Ein starkes Gesamtvotum für die bfg
15 von 17 Sitze beim Hauptpersonalrat
Mit dem Ergebnis der Wahl zum Hauptpersonalrat beim Bayerischen Staatsministerium der Finanzen und für Heimat liegt nun ein weiterer wichtiger Baustein der Personalratswahlen 2026 vor. Dabei sind die Ergebnisse bei der Wahl zum Hauptpersonalrat schon deshalb besonders interessant, weil hier alle Beschäftigten des Finanzressorts zur Wahl aufgerufen sind, neben der Steuerverwaltung und dem LfF etwa auch die Vermessungsverwaltung, die Lotterieverwaltung, die Schlösserverwaltung, oder auch das LSI und die gesamte Hochschule. Und nicht überall hat die bfg hier die gewohnten Ortsverbandsstrukturen, oder auch nur Mitglieder. Dennoch haben die Wahlen zum HPR trotz zweier konkurrierender Listen wieder hervorragende Ergebnisse für die bfg gebracht – in etwa auf demselben Niveau wie die Rekordergebnisse des Jahres 2021: bei den Beamtinnen und Beamten erreicht die bfg 87,95 Prozent der gültigen Stimmen und erhält 13 der 14 Sitze. Bei den Arbeitnehmerinnen und Arbeitnehmern entfallen 65,95 Prozent der Stimmen auf die bfg. Damit stellt sie weiterhin zwei der drei Mitglieder. Insgesamt besetzt die bfg damit 15 der 17 Sitze im Hauptpersonalrat, 2 Sitze gehen an ver.di.
Die bfg ist seit Jahrzehnten die tragende Kraft in den Personalvertretungen des Geschäftsbereichs. Die herausragenden Ergebnisse der Wahl vor fünf Jahren konnten auch 2026 gehalten und in einzelnen Bereichen sogar noch einmal ausgebaut werden.
Das ist keine Selbstverständlichkeit. Es ist das Ergebnis kontinuierlicher Arbeit, klarer Positionen und einer Interessenvertretung, die nah bei den Beschäftigten ist. Die vielen Wahlergebnisse der vergangenen Tage zeigen: Die Beschäftigten vertrauen der bfg und erwarten von uns, dass wir ihre Interessen auch künftig verlässlich, unabhängig und mit Nachdruck vertreten.
Zur Kenntnis nehmen müssen wir allerdings auch die gesunkene Wahlbeteiligung. Besonders deutlich ist der Rückgang bei den Arbeitnehmerinnen und Arbeitnehmern. Wir werden in dieser Frage nicht einfach zur Tagesordnung übergehen.

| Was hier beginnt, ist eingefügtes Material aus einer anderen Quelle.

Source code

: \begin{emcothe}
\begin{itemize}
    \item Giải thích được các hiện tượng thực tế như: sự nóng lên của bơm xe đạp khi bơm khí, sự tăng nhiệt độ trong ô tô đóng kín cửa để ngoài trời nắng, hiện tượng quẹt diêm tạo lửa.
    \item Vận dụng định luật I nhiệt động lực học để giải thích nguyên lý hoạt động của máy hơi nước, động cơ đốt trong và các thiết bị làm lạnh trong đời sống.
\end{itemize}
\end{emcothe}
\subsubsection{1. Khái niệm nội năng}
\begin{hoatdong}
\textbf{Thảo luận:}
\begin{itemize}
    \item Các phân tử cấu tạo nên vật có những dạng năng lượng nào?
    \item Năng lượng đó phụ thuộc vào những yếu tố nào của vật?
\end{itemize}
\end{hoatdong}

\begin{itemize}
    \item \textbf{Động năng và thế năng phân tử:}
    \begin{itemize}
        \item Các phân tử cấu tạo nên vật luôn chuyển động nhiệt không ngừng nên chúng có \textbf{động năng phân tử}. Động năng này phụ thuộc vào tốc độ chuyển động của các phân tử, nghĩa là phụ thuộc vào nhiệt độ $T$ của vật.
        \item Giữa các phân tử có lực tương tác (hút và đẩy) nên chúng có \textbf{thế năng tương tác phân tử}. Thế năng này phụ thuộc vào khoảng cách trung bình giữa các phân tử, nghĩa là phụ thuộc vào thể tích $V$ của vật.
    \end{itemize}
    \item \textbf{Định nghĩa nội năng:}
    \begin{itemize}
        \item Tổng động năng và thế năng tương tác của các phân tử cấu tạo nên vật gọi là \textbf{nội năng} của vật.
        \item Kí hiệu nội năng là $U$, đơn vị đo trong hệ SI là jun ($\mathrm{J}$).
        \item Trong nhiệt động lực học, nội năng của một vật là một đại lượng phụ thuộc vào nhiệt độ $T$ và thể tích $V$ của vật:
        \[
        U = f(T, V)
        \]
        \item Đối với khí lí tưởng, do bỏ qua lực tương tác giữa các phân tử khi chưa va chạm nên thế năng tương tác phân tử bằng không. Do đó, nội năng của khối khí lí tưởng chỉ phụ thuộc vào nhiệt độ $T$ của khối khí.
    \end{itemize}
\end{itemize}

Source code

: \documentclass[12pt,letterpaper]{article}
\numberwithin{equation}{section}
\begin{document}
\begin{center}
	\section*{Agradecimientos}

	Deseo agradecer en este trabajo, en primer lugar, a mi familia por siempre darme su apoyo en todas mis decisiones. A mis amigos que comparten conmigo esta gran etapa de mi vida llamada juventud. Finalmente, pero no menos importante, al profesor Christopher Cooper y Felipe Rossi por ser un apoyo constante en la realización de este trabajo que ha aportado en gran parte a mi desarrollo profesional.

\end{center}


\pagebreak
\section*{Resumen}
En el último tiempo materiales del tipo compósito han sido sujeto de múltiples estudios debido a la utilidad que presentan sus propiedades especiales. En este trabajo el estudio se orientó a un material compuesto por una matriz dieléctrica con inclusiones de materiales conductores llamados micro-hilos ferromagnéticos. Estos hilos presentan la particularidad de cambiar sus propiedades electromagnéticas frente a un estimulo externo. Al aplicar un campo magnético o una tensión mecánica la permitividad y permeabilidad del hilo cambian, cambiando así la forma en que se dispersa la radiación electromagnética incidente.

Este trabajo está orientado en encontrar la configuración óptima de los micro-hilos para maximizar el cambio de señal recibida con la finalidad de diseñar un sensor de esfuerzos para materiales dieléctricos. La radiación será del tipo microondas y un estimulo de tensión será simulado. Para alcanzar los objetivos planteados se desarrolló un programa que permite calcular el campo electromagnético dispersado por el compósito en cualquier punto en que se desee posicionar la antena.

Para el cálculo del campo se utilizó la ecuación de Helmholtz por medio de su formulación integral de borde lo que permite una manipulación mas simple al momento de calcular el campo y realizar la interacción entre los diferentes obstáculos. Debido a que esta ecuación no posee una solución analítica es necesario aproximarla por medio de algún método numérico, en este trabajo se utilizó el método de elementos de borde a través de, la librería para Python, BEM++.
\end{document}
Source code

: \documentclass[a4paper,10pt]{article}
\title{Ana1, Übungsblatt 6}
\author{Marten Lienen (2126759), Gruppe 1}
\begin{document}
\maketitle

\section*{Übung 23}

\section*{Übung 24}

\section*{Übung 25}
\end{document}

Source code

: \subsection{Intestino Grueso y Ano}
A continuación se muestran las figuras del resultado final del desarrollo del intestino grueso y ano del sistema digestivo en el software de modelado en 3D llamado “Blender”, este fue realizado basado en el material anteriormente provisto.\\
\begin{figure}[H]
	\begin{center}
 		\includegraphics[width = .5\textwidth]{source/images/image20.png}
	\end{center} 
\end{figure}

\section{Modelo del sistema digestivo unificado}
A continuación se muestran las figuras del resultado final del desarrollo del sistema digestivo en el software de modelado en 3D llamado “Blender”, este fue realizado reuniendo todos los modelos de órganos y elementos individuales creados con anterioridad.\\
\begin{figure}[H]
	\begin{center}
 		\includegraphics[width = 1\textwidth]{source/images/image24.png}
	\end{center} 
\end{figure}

Dabei wäre es zu einfach, die Verantwortung allein bei den Beschäftigten oder bei den Personalvertretungen zu suchen. Die Ursachen können auch in den derzeitigen Rahmenbedingungen liegen: in der seit Jahren hohen Arbeitsbelastung, in den anhaltenden Problemen im IuK-Bereich, in der allgemeinen Unzufriedenheit mit den Arbeitsbedingungen und in der wiederkehrenden Stimmungsmache gegen den öffentlichen Dienst und insbesondere gegen Beamtinnen und Beamte.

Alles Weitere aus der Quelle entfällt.